Where a line of the entries holds the string "like", copy that line.

■ Data for this exercise ■
•••••

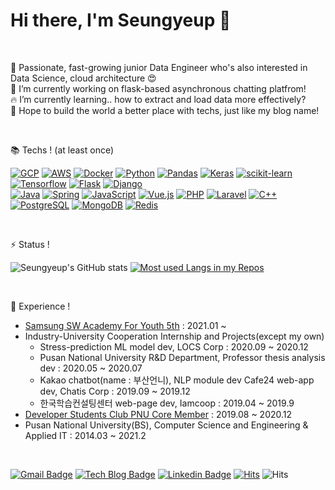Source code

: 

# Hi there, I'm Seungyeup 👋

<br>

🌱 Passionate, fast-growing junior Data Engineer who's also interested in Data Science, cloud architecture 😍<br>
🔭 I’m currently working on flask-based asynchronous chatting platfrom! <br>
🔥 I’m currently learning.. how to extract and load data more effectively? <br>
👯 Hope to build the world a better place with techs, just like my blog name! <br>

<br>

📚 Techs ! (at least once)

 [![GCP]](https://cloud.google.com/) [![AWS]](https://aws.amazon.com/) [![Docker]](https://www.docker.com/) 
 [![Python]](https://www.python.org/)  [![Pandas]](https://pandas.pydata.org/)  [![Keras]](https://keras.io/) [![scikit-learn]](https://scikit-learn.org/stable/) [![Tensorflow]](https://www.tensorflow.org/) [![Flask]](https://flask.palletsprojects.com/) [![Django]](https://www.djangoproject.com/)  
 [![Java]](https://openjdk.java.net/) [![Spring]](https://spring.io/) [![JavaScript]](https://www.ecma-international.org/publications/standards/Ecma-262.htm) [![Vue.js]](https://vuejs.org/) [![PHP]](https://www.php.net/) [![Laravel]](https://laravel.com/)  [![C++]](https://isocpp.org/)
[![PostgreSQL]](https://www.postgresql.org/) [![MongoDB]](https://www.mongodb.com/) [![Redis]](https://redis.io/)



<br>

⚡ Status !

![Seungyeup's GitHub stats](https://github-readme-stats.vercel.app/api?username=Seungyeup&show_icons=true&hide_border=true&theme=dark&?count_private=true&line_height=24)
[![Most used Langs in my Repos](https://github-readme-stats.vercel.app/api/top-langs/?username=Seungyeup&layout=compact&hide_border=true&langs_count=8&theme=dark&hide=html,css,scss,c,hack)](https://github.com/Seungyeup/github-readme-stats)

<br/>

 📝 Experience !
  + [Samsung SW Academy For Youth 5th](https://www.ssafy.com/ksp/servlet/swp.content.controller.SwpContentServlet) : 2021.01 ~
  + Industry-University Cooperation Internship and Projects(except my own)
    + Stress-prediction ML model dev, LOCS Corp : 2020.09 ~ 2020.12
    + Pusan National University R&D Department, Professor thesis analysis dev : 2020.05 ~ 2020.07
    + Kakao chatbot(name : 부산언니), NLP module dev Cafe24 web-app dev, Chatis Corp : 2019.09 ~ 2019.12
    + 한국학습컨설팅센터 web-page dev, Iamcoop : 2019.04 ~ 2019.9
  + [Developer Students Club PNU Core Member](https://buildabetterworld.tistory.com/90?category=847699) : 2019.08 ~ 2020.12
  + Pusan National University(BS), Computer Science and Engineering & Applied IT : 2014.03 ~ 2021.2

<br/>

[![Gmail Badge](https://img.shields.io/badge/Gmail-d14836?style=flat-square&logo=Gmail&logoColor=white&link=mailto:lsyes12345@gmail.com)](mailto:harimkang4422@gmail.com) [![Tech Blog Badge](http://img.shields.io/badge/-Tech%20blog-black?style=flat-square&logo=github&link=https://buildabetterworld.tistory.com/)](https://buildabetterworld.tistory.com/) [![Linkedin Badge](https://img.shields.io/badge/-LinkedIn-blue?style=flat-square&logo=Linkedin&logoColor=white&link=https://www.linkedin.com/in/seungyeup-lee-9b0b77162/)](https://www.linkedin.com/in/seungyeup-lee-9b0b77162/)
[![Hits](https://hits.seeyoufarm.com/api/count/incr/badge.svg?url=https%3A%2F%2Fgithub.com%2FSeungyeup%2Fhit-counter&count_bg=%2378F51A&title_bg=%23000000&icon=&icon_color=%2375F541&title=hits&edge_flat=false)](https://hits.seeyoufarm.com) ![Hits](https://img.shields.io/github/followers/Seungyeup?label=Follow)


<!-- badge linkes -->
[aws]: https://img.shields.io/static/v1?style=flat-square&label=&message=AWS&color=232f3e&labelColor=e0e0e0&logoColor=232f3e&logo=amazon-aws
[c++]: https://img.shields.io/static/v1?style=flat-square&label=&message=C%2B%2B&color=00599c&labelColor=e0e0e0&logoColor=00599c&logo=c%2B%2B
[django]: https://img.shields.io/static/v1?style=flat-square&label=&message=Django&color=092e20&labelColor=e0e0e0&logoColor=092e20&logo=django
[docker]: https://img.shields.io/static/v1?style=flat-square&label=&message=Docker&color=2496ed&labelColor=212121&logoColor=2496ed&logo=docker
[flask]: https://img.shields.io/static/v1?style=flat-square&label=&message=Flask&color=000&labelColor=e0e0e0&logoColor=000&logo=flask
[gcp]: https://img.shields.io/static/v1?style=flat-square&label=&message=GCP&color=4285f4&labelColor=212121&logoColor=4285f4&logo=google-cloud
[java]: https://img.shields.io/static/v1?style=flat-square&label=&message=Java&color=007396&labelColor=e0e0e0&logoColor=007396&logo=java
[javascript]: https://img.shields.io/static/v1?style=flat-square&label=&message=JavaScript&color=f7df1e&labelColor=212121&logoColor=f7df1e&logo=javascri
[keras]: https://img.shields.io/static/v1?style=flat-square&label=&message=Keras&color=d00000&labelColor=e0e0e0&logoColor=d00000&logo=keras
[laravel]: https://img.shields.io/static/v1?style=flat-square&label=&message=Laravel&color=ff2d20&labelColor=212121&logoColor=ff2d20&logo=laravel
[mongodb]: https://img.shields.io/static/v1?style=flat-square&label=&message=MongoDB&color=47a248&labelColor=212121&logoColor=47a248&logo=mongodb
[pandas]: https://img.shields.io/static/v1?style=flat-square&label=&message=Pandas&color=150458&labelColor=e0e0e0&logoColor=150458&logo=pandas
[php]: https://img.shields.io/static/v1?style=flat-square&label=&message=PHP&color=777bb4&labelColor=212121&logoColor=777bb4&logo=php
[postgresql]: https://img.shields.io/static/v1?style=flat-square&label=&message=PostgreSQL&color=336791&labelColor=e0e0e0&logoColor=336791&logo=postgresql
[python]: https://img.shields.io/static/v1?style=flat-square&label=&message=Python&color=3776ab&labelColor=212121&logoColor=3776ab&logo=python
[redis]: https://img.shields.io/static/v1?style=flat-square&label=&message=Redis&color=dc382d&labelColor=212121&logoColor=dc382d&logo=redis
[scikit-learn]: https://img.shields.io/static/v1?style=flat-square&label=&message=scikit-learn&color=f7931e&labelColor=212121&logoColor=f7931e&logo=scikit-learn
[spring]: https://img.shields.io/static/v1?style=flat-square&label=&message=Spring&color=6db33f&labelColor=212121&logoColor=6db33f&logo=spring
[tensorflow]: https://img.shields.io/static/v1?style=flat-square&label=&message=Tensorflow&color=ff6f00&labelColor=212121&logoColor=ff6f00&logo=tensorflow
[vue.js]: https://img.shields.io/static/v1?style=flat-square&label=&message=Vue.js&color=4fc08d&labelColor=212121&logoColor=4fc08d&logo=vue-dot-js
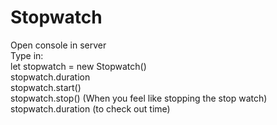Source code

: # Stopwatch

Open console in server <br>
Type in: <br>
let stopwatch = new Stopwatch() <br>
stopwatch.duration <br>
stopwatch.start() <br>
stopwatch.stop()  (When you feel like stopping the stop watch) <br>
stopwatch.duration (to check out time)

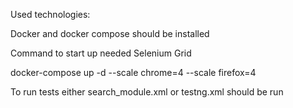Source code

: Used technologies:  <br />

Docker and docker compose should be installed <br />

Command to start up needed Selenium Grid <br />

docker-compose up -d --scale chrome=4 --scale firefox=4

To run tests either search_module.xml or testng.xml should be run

•••••

■ Answer section ■
👯 Hope to build the world a better place with techs, just like my blog name! <br>
stopwatch.stop()  (When you feel like stopping the stop watch) <br>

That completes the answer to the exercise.